Ein Stückweit Freude und Beständigkeit bringt in diesen Coronatagen der KW Berg-Cup in die deutsche Bergrennszene. Mit seinem so nicht erwarteten Einschreiberesultat von 117 Fahrern und 108 Fahrzeugen, setzt die Traditionsmeisterschaft am Berg ein hoffnungsvolles Lebenszeichen und ermutigt zudem Veranstalter und Fans. Wie es aber nach den beiden, wohl gesicherten Rundstreckenveranstaltungen von Hockenheim und Oschersleben, mit dem Terminkalender weitergeht, ist angesichts der aktuell wieder steigenden Inzidenzwerte fraglich. Nichtsdestotrotz wollen wir uns die Einschreibeliste des KW Berg-Cup 2021 einmal genauer anschauen.
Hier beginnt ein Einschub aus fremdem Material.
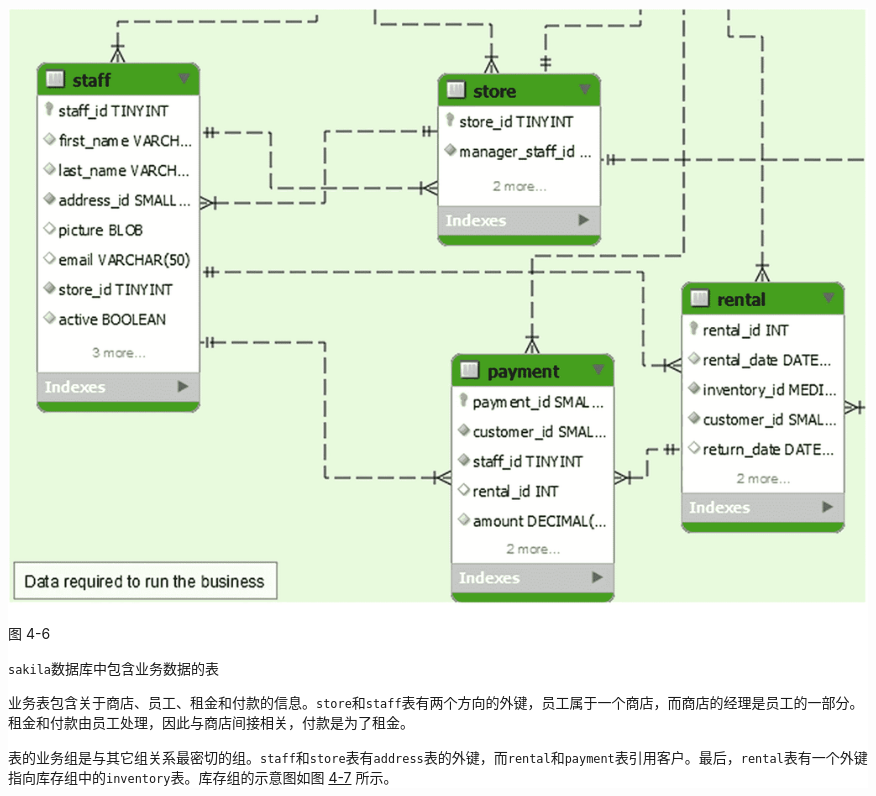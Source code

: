 ![img/484666_1_En_4_Fig6_HTML.jpg](img/484666_1_En_4_Fig6_HTML.jpg)

图 4-6

`sakila`数据库中包含业务数据的表

业务表包含关于商店、员工、租金和付款的信息。`store`和`staff`表有两个方向的外键，员工属于一个商店，而商店的经理是员工的一部分。租金和付款由员工处理，因此与商店间接相关，付款是为了租金。

表的业务组是与其它组关系最密切的组。`staff`和`store`表有`address`表的外键，而`rental`和`payment`表引用客户。最后，`rental`表有一个外键指向库存组中的`inventory`表。库存组的示意图如图 [4-7](#Fig7) 所示。
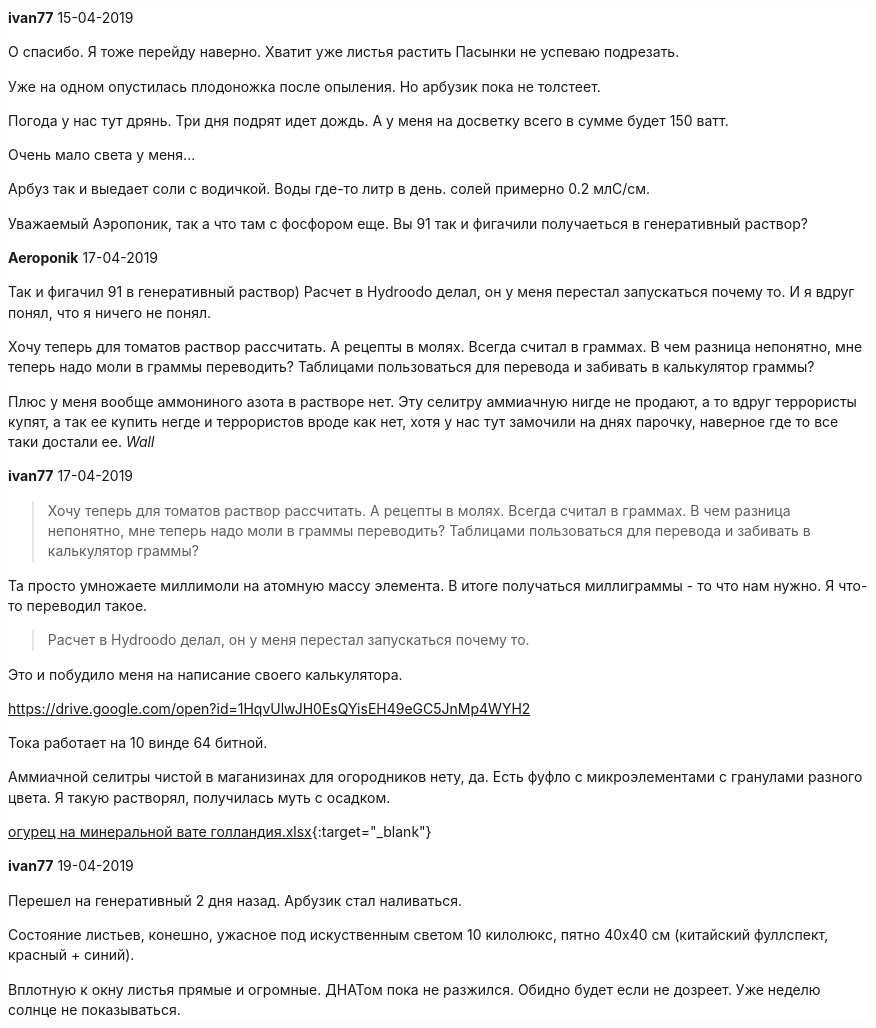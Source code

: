 
**ivan77** 15-04-2019

О спасибо. Я тоже перейду наверно. Хватит уже листья растить Пасынки не успеваю подрезать.

Уже на одном опустилась плодоножка после опыления. Но арбузик пока не толстеет.

Погода у нас тут дрянь. Три дня подрят идет дождь. А у меня на досветку всего в сумме будет 150 ватт.

Очень мало света у меня... 

Арбуз так и выедает соли с водичкой. Воды где-то литр в день. солей примерно 0.2 млС/см. 

Уважаемый Аэропоник, так а что там с фосфором еще. Вы 91 так и фигачили получаеться в генеративный раствор?


**Aeroponik** 17-04-2019

Так и фигачил 91 в генеративный раствор) Расчет в Hydroodo делал, он у меня перестал запускаться почему то. И я вдруг понял, что я ничего не понял. 

Хочу теперь для томатов раствор рассчитать. А рецепты в молях. Всегда считал в граммах. В чем разница непонятно, мне теперь надо моли в граммы переводить? Таблицами пользоваться для перевода и забивать в калькулятор граммы? 

Плюс у меня вообще аммониного азота в растворе нет. Эту селитру аммиачную нигде не продают, а то вдруг террористы купят, а так ее купить негде и террористов вроде как нет, хотя у нас тут замочили на днях парочку, наверное где то все таки достали ее. *Wall*


**ivan77** 17-04-2019

> Хочу теперь для томатов раствор рассчитать. А рецепты в молях. Всегда считал в граммах. В чем разница непонятно, мне теперь надо моли в граммы переводить? Таблицами пользоваться для перевода и забивать в калькулятор граммы? 

Та просто умножаете миллимоли на атомную массу элемента. В итоге получаться миллиграммы - то что нам нужно. Я что-то переводил такое.

> Расчет в Hydroodo делал, он у меня перестал запускаться почему то.

Это и побудило меня на написание своего калькулятора.

https://drive.google.com/open?id=1HqvUlwJH0EsQYisEH49eGC5JnMp4WYH2

Тока работает на 10 винде 64 битной.

Аммиачной селитры чистой в маганизинах для огородников нету, да. Есть фуфло с микроэлементами с гранулами разного цвета. Я такую растворял, получилась муть с осадком.

[огурец на минеральной вате голландия.xlsx](https://t.me/ponics_ru_files/19716){:target="_blank"}

**ivan77** 19-04-2019

Перешел на генеративный 2 дня назад. Арбузик стал наливаться.

Состояние листьев, конешно, ужасное под искуственным светом 10 килолюкс, пятно 40x40 см (китайский фуллспект, красный + синий).

Вплотную к окну листья прямые и огромные. ДНАТом пока не разжился. Обидно будет если не дозреет. Уже неделю солнце не показываться.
Beginnen wir mit den E2-SH Boliden, wo Ralf Kroll mit seinem Silver Car S2 Evo wieder mit von der Partie sein wird. Mit diesem Boliden ist er sicherlich in seiner Klasse nun der Gejagte. Interessant wird sicher der Vergleich mit dem jungen „Nordlicht“ Hauke Weber, der es Kroll wohl keines Wegs leicht machen wird, und mit seinem TracKing RC01 mit Audi-Silhouette (Foto oben) eine volle Saison im KW Berg Cup einplant. In der Klasse E1 über 3l Hubraum wird wohl Holger Hovemann mit seinem spektakulären Opel Kadett C V8 GT/R für Begeisterung sorgen. Der Rennbolide wird dank eines neuen Hauptsponsors in neuem Design an den Start gehen. Die Konkurrenz dürfte sicherlich der Salzburger Bernhard Permetinger anführen, der mit seinem im Vorjahr neu eingekauften BMW Z4 GT3 heuer endlich die ersten Rennkilometer absolvieren möchte. Der wunderschöne Bolide wird dabei sicherlich mit seinem einmaligen Klang begeistern.
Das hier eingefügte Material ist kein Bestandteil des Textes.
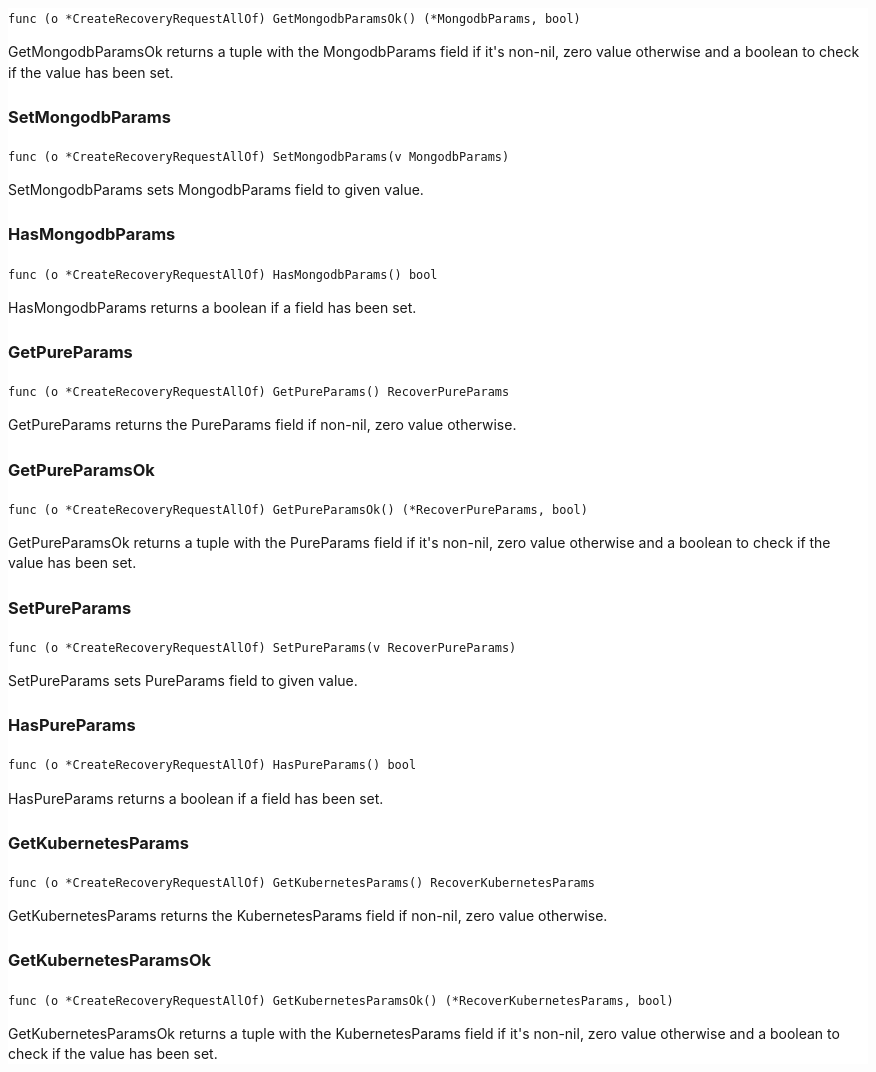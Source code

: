 `func (o *CreateRecoveryRequestAllOf) GetMongodbParamsOk() (*MongodbParams, bool)`

GetMongodbParamsOk returns a tuple with the MongodbParams field if it's non-nil, zero value otherwise
and a boolean to check if the value has been set.

### SetMongodbParams

`func (o *CreateRecoveryRequestAllOf) SetMongodbParams(v MongodbParams)`

SetMongodbParams sets MongodbParams field to given value.

### HasMongodbParams

`func (o *CreateRecoveryRequestAllOf) HasMongodbParams() bool`

HasMongodbParams returns a boolean if a field has been set.

### GetPureParams

`func (o *CreateRecoveryRequestAllOf) GetPureParams() RecoverPureParams`

GetPureParams returns the PureParams field if non-nil, zero value otherwise.

### GetPureParamsOk

`func (o *CreateRecoveryRequestAllOf) GetPureParamsOk() (*RecoverPureParams, bool)`

GetPureParamsOk returns a tuple with the PureParams field if it's non-nil, zero value otherwise
and a boolean to check if the value has been set.

### SetPureParams

`func (o *CreateRecoveryRequestAllOf) SetPureParams(v RecoverPureParams)`

SetPureParams sets PureParams field to given value.

### HasPureParams

`func (o *CreateRecoveryRequestAllOf) HasPureParams() bool`

HasPureParams returns a boolean if a field has been set.

### GetKubernetesParams

`func (o *CreateRecoveryRequestAllOf) GetKubernetesParams() RecoverKubernetesParams`

GetKubernetesParams returns the KubernetesParams field if non-nil, zero value otherwise.

### GetKubernetesParamsOk

`func (o *CreateRecoveryRequestAllOf) GetKubernetesParamsOk() (*RecoverKubernetesParams, bool)`

GetKubernetesParamsOk returns a tuple with the KubernetesParams field if it's non-nil, zero value otherwise
and a boolean to check if the value has been set.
Aber auch Jochen Stoll vom Homburger Automobilclub wird mit seinem vom KÜS Team 75 Bernhard betreuten Porsche 911 GT3 Cup sicherlich nicht außer Acht zulassen sein. Gerade beim „Shootout“ am kommenden Wochenende in Hockenheim zählt der Pfälzer zu den Kandidaten auf die schnellste Gesamtzeit. Und auch der Österreicher Stefan Hetzenauer möchte mit seinem Subaru Impreza WRX STI in seiner ersten KW Berg Cup Saison für Furore sorgen. Weiter wird auch die sympathische Rennamazone Sabine Röck wieder ihren bewährten VW Golf 1 Turbo an den Start bringen und Christian Handa vertraut auf den legendären Lancia Delta Integrale und die Unterstützung seines am Berg erfolgreichen Vaters Norbert Handa. Mit Spannung darf das Comeback des früheren Berg-Cup Gesamtsiegers Hans-Joachim Schmidt erwartet werden, der einen mächtigen VW Scirocco 1 Turbo an den Start bringen möchte.
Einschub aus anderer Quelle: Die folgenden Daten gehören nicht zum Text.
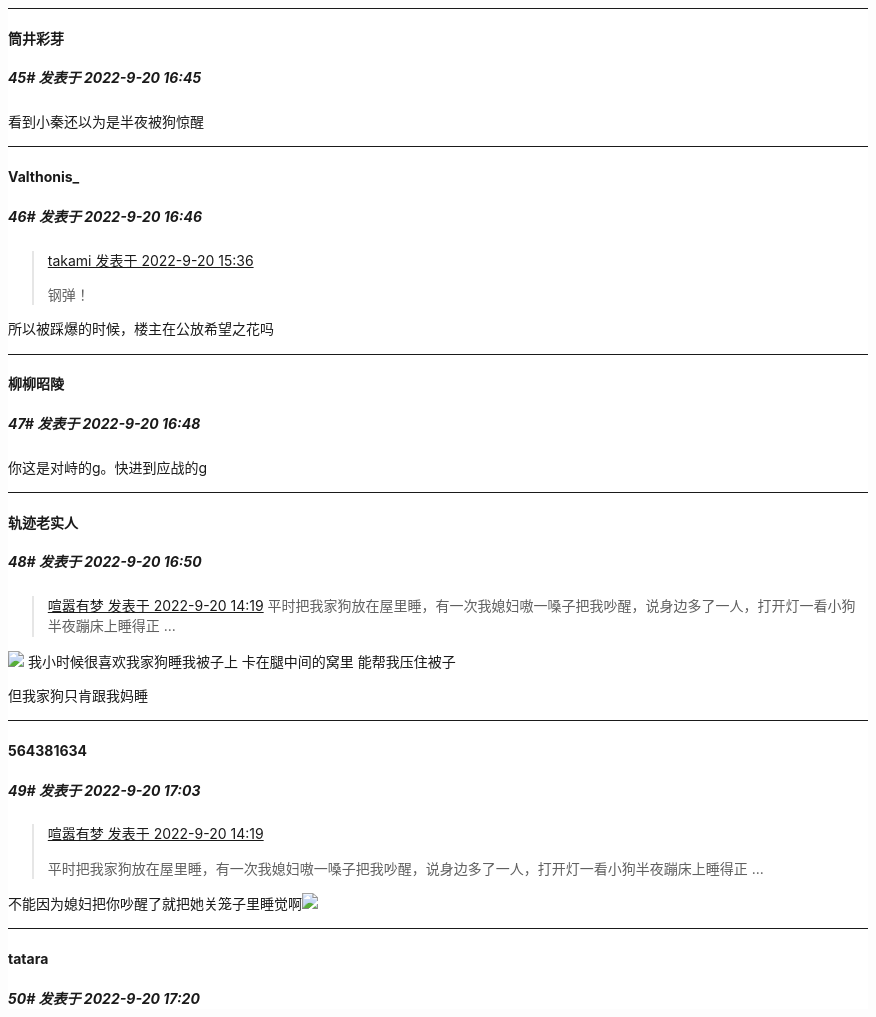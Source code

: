*****

####  筒井彩芽  
##### 45#       发表于 2022-9-20 16:45

看到小秦还以为是半夜被狗惊醒

*****

####  Valthonis_  
##### 46#       发表于 2022-9-20 16:46

<blockquote><a href="httphttps://bbs.saraba1st.com/2b/forum.php?mod=redirect&amp;goto=findpost&amp;pid=57567442&amp;ptid=2095706" target="_blank">takami 发表于 2022-9-20 15:36</a>

钢弹！</blockquote>
所以被踩爆的时候，楼主在公放希望之花吗

*****

####  柳柳昭陵  
##### 47#       发表于 2022-9-20 16:48

你这是对峙的g。快进到应战的g

*****

####  轨迹老实人  
##### 48#       发表于 2022-9-20 16:50

<blockquote><a href="httphttps://bbs.saraba1st.com/2b/forum.php?mod=redirect&amp;goto=findpost&amp;pid=57566349&amp;ptid=2095706" target="_blank">喧嚣有梦 发表于 2022-9-20 14:19</a>
平时把我家狗放在屋里睡，有一次我媳妇嗷一嗓子把我吵醒，说身边多了一人，打开灯一看小狗半夜蹦床上睡得正 ...</blockquote>
<img src="https://static.saraba1st.com/image/smiley/face2017/019.png" referrerpolicy="no-referrer"> 我小时候很喜欢我家狗睡我被子上 卡在腿中间的窝里 能帮我压住被子

但我家狗只肯跟我妈睡

*****

####  564381634  
##### 49#       发表于 2022-9-20 17:03

<blockquote><a href="httphttps://bbs.saraba1st.com/2b/forum.php?mod=redirect&amp;goto=findpost&amp;pid=57566349&amp;ptid=2095706" target="_blank">喧嚣有梦 发表于 2022-9-20 14:19</a>

平时把我家狗放在屋里睡，有一次我媳妇嗷一嗓子把我吵醒，说身边多了一人，打开灯一看小狗半夜蹦床上睡得正 ...</blockquote>
不能因为媳妇把你吵醒了就把她关笼子里睡觉啊<img src="https://static.saraba1st.com/image/smiley/face2017/065.png" referrerpolicy="no-referrer">

*****

####  tatara  
##### 50#       发表于 2022-9-20 17:20
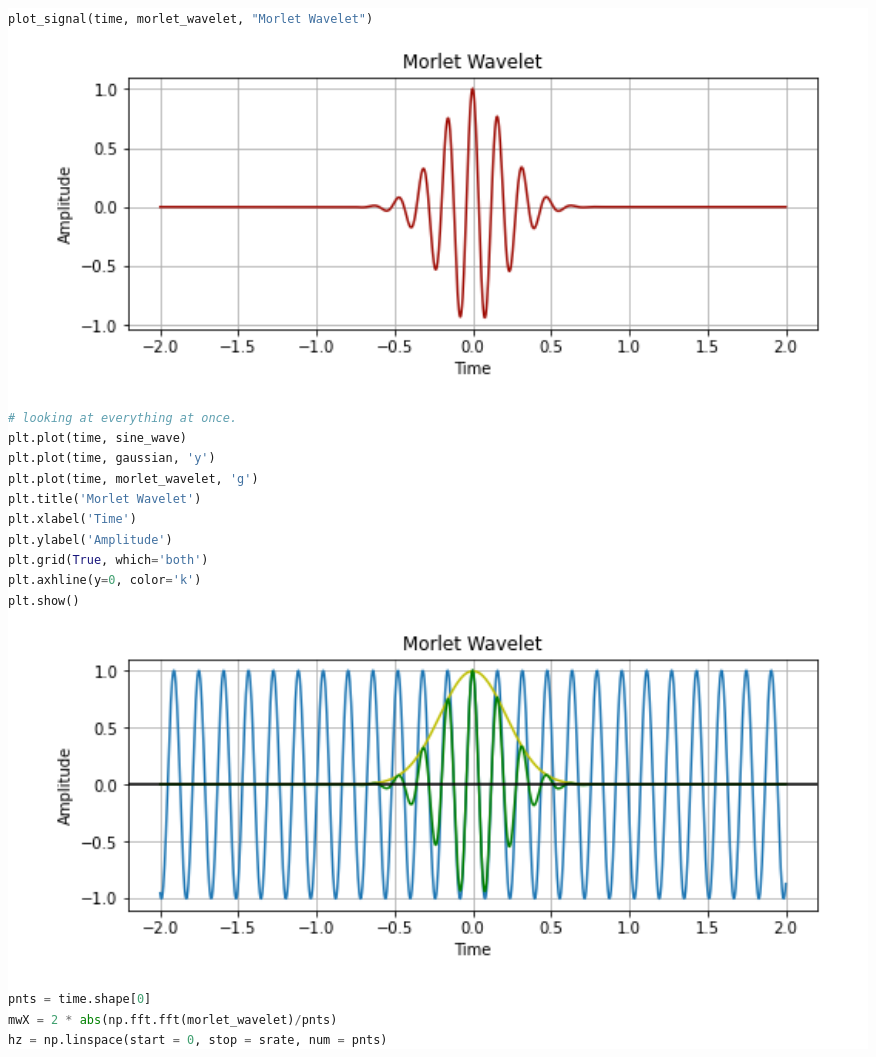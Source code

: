 
```python
plot_signal(time, morlet_wavelet, "Morlet Wavelet")
```


    
<figure><img alt="image_alt" src="/images/2021/ants/basic-morlet-code/output_9_0.png" height="100%" width="100%"><figcaption align="center"></figcaption></figure>    



```python
# looking at everything at once.
plt.plot(time, sine_wave)
plt.plot(time, gaussian, 'y')
plt.plot(time, morlet_wavelet, 'g')
plt.title('Morlet Wavelet')
plt.xlabel('Time')
plt.ylabel('Amplitude')
plt.grid(True, which='both')
plt.axhline(y=0, color='k')
plt.show()
```


    
<figure><img alt="image_alt" src="/images/2021/ants/basic-morlet-code/output_10_0.png" height="100%" width="100%"><figcaption align="center"></figcaption></figure>    



```python
pnts = time.shape[0]
mwX = 2 * abs(np.fft.fft(morlet_wavelet)/pnts)
hz = np.linspace(start = 0, stop = srate, num = pnts)
```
In der Klasse über 2 Liter bis 3 Liter Hubraum werden die Karten neu gemischt. Michael Bodenmüller wechselt mit seinem potenten Opel Kadett C 16V von den 2l Boliden in diese Klasse. Dafür wurde ein neuer 2,5l Motor von Gerent Rennsporttechnik verbaut. Einer der großen Favoriten auf Klassensiege ist wohl auch der Allgäuer Marcel Gapp mit dem weiter verbesserten BMW E36 M3. Aber auch der Norddeutsche Michael Weber ist mit seinem Audi 80 Quattro keines Wegs zu unterschätzen. Gespannt darf man zudem auf den Odenwälder Alexander Wolk sein, der seinem VW Golf 2 Turbo in Ruhe weiterentwickeln konnte und ebenfalls in dieser Klasse ein gewichtiges Wort um die Topplatzierungen mitreden möchte. „Urgestein“ Thomas Ostermann hat zwischenzeitlich einen 24V-6 Zylinder-Motor in seinem BMW E30 Hartge verbaut.

In der 8V-Wertung wird der junge Felix Bürker mit seinem Opel Frank Kadett C Limo ein großer Anwärter auf den Titel sein. Nach einer kleinen Pause wird es ihm Alexander Bärtel mit seinem Opel Nemeth Kadett C Limo keines Wegs leicht machen. Und auch Alexander Wirth ist wieder an Bord des Berg-Cups, das mit seinem Opel Ascona B. Einen weiteren Opel Kadett C „Limo“ wird der Vorarlberger Werner Walser an den Start bringen. Aber auch die BMW Fraktion ist wieder stark vertreten, in Form von Karl-Heinz Schlachter und dessen klassischen BMW 2002 tii Alpina, zudem wird Neueinsteiger Andre Bunte einen BMW E30 an den Start bringen.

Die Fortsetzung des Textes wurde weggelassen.